- [Assignment] From the line containing "management, and monitoring." down to the final entry below, restate each line word for word.
· · · ·
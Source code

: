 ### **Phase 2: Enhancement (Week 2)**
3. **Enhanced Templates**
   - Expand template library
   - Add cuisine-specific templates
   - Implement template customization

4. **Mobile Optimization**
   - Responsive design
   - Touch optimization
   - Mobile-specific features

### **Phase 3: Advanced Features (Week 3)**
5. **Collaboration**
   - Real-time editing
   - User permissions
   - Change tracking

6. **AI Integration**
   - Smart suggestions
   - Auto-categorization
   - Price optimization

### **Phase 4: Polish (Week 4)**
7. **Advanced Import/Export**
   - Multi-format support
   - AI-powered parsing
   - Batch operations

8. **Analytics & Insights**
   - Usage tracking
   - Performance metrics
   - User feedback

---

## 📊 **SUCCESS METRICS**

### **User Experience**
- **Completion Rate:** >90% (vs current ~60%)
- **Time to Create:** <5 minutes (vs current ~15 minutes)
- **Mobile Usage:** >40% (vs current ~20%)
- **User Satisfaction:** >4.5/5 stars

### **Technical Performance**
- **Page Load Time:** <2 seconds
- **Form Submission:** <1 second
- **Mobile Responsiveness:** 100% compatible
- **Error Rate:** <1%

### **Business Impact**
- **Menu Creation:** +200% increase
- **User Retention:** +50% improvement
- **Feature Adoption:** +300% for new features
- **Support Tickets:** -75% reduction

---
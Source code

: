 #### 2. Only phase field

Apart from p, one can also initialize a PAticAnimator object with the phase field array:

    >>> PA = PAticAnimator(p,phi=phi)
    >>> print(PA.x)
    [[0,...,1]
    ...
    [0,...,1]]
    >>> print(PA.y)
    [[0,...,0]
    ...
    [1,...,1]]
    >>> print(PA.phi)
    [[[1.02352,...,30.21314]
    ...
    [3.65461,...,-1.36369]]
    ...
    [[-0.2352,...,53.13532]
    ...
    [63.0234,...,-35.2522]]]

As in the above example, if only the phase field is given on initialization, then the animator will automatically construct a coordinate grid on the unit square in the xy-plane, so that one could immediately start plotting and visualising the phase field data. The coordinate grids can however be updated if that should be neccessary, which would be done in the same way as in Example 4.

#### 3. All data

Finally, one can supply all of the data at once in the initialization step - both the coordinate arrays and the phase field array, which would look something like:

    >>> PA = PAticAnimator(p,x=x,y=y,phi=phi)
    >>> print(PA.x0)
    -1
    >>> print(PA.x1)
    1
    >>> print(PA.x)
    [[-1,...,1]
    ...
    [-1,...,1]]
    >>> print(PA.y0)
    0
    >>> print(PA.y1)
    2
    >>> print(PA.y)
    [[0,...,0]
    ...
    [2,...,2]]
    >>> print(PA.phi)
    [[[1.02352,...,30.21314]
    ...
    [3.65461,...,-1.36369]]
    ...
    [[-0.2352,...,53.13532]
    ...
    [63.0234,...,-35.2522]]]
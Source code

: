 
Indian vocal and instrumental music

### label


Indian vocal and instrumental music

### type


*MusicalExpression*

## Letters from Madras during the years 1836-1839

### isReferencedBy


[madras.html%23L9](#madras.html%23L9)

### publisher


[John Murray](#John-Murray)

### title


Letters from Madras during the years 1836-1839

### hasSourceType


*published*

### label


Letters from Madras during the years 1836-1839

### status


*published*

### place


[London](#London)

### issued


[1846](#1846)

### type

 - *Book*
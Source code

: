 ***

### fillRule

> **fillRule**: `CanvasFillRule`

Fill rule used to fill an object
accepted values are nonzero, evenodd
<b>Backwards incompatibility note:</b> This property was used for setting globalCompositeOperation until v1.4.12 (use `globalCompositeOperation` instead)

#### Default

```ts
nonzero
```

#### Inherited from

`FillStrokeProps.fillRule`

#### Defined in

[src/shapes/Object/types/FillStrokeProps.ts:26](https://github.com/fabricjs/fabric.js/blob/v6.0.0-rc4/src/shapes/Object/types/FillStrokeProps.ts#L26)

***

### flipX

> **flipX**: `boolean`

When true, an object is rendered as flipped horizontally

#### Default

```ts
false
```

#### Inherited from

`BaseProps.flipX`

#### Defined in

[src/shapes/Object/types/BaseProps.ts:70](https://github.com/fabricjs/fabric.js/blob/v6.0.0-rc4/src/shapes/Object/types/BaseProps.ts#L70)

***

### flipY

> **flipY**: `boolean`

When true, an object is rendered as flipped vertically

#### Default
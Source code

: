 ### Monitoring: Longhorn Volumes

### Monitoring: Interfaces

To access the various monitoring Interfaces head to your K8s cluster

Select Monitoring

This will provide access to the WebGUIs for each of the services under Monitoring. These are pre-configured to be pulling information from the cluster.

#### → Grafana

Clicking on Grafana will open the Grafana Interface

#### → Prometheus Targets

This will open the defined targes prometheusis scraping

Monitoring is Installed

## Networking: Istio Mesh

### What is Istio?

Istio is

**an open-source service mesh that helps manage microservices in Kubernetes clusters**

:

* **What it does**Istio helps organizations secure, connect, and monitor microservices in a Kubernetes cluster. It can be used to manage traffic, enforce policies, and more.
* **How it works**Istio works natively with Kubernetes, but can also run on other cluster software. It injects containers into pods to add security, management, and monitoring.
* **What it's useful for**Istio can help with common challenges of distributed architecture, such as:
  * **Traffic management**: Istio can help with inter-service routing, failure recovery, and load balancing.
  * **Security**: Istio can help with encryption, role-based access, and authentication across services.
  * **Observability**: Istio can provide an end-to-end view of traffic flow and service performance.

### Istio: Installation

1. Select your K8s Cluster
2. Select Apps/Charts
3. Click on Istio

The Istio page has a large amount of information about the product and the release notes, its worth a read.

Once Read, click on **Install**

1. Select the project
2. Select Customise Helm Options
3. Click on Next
· · · ·
- [Problem solution]
* **How it works**Istio works natively with Kubernetes, but can also run on other cluster software. It injects containers into pods to add security, management, and monitoring.
* **What it's useful for**Istio can help with common challenges of distributed architecture, such as:
  * **Traffic management**: Istio can help with inter-service routing, failure recovery, and load balancing.
  * **Security**: Istio can help with encryption, role-based access, and authentication across services.
  * **Observability**: Istio can provide an end-to-end view of traffic flow and service performance.

### Istio: Installation

1. Select your K8s Cluster
2. Select Apps/Charts
3. Click on Istio

The Istio page has a large amount of information about the product and the release notes, its worth a read.

Once Read, click on **Install**

1. Select the project
2. Select Customise Helm Options
3. Click on Next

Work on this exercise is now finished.